The intent was to make the individual trials simpler, swifter, and less susceptible to costly delaying tactics. On balance, it was a major victory for the public interest, but those justices are all long gone. Now, in Prentice v. R. J. Reynolds Tobacco Co., the court essentially took it back. The new fiercely conservative bloc of six justices held that each of the “Engle progeny” plaintiffs must prove that they relied on specific tobacco ads that misrepresented smoking as safe. That is impossible for the dead, and virtually impossible for the living.

As Labarga wrote in a dissent, “By requiring reliance on a specific statement, the majority has removed all permissible inferences of fact concerning the causal relationship between the tobacco industry’s advertisement campaigns and the smoking decisions of Engle progeny plaintiffs.”

Why governors matter

The majority ruling exemplifies what DeSantis and his predecessor, former Gov. Rick Scott, intended with their appointments to the appellate bench. It’s what the tobacco industry hoped to achieve with nearly $12 million in Florida political contributions over the past decade.

A Reynolds subsidiary accounted for much of it, including nearly $2 million to the Republican Party of Florida and its campaign arms since 2017. The minority Democrats got just under $400,000.

DeSantis’ Supreme Court appointees are Justices John Couriel, Jamie Grosshans and Carlos Muñiz, who wrote the tobacco opinion. They have formed a bloc with holdover Justices Charles Canady, Ricky Polston and Alan Lawson, and precedents are falling like hunted ducks. The six barely acknowledge Labarga’s frequent emphatic dissents.

The tobacco ruling upheld a decision of the far-right First District Court of Appeal that was at odds with how the other four district courts had ruled in similar cases.

There are ominous consequences beyond the injustice to smoking victims. The outcome bodes poorly for how the high court will rule on the Legislature’s batch of new laws of dubious constitutionality and on the congressional redistricting snarl that will likely call for a court to draw new maps.

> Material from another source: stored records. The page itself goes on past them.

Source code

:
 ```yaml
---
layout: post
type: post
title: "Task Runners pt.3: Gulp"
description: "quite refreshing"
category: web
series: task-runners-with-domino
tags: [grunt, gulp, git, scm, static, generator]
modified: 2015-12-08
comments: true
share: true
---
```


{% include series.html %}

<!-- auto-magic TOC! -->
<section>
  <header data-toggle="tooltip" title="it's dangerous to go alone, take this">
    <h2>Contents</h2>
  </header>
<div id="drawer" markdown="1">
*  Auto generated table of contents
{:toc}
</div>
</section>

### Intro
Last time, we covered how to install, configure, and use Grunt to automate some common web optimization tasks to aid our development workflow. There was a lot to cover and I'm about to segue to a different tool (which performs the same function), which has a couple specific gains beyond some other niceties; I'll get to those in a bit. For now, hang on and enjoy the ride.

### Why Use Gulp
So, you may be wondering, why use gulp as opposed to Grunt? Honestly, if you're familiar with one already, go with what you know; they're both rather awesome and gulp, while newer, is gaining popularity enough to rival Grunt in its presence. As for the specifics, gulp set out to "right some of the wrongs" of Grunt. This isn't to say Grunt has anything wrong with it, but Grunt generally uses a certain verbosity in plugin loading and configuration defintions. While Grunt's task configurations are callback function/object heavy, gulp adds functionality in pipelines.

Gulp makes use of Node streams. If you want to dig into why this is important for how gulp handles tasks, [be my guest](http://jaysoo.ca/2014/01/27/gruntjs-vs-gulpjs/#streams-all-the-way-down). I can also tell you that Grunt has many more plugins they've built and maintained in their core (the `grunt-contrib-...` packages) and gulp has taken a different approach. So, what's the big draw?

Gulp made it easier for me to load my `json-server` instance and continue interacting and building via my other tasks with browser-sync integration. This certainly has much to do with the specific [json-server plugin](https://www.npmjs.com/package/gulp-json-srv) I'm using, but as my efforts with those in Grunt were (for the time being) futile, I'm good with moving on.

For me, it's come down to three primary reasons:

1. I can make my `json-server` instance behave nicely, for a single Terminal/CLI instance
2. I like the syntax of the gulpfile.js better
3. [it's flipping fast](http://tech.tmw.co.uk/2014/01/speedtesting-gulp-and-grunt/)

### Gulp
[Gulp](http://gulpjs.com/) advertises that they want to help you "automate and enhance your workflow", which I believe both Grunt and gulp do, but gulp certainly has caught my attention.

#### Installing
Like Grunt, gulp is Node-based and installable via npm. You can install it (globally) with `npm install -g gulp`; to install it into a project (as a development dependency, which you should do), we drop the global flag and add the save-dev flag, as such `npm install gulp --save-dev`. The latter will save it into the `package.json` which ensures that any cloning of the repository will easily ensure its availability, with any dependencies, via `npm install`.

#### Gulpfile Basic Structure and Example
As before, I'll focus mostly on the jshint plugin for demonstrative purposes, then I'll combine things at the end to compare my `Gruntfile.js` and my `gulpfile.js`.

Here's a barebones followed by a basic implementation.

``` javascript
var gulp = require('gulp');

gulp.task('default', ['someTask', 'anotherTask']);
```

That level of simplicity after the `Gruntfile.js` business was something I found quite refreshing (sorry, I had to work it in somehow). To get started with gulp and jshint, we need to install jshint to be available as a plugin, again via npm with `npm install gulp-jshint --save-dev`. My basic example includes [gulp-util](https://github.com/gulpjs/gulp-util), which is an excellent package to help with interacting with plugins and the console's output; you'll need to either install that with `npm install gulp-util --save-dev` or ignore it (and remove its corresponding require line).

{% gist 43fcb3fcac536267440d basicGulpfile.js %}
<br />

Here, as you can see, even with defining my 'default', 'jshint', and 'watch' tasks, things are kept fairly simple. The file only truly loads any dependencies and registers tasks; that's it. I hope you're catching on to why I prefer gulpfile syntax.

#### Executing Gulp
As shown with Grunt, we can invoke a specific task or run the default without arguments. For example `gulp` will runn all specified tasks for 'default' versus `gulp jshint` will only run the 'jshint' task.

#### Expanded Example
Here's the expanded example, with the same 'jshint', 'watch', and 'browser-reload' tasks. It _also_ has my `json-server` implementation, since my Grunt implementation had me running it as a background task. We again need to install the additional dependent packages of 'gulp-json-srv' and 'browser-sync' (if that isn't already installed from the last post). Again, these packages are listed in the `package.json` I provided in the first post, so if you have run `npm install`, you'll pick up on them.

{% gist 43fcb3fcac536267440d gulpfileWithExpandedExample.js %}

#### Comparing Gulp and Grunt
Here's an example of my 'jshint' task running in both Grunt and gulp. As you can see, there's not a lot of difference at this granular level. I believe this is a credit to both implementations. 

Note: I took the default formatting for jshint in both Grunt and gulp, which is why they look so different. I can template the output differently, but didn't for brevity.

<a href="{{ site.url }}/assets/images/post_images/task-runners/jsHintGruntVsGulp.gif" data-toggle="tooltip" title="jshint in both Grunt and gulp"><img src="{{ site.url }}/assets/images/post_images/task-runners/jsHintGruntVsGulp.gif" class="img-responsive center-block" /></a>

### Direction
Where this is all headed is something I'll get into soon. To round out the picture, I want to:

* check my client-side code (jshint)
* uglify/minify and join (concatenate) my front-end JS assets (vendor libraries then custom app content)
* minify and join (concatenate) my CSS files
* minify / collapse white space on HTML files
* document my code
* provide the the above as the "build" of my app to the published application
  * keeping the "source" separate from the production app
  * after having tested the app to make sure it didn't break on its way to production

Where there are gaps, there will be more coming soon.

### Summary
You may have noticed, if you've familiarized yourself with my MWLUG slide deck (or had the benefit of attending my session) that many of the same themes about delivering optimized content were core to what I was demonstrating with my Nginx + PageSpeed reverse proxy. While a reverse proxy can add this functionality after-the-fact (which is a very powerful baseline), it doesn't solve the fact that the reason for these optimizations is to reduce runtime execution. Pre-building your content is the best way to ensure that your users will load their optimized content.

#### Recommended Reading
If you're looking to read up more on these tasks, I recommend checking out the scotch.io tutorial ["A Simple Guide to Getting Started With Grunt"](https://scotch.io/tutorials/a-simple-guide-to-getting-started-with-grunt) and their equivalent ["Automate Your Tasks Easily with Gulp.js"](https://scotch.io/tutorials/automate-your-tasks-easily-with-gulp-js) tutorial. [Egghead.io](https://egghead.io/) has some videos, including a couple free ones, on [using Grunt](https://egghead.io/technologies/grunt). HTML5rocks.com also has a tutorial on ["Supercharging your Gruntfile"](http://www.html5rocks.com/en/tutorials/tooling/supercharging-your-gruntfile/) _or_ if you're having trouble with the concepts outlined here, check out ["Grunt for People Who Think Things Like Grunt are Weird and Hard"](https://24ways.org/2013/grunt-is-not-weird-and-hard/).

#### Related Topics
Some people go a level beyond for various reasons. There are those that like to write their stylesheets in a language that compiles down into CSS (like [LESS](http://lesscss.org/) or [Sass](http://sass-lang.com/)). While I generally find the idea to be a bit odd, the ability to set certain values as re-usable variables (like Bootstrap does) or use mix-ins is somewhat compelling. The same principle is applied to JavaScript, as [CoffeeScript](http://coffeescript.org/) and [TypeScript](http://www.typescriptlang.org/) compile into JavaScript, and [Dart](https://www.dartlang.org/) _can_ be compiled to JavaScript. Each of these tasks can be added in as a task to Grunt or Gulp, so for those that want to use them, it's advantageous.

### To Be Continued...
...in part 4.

It also confirms that the court’s dominant member is Muñiz, the justice with by far the most partisan résumé.

A ‘chief’ concern

Jaws dropped in law offices statewide when the court announced that Muñiz will rotate into the chief justice’s office on July 1 instead of Justice Alan Lawson. Traditionally (though not always), the next turn has gone to the most senior justice who had not been chief. That’s Lawson.

Lawson has voted as conservatively as Muñiz, but with one obvious difference: Lawson was appointed by Scott and Muñiz by DeSantis, who’s no friend of Scott.

Muñiz, 52, has the least experience as a judge, consisting only of his three years on the high court. Lawson has worn robes for 20 years, including three as a trial judge, 11 on the Fifth District Court of Appeal and six on the Supreme Court.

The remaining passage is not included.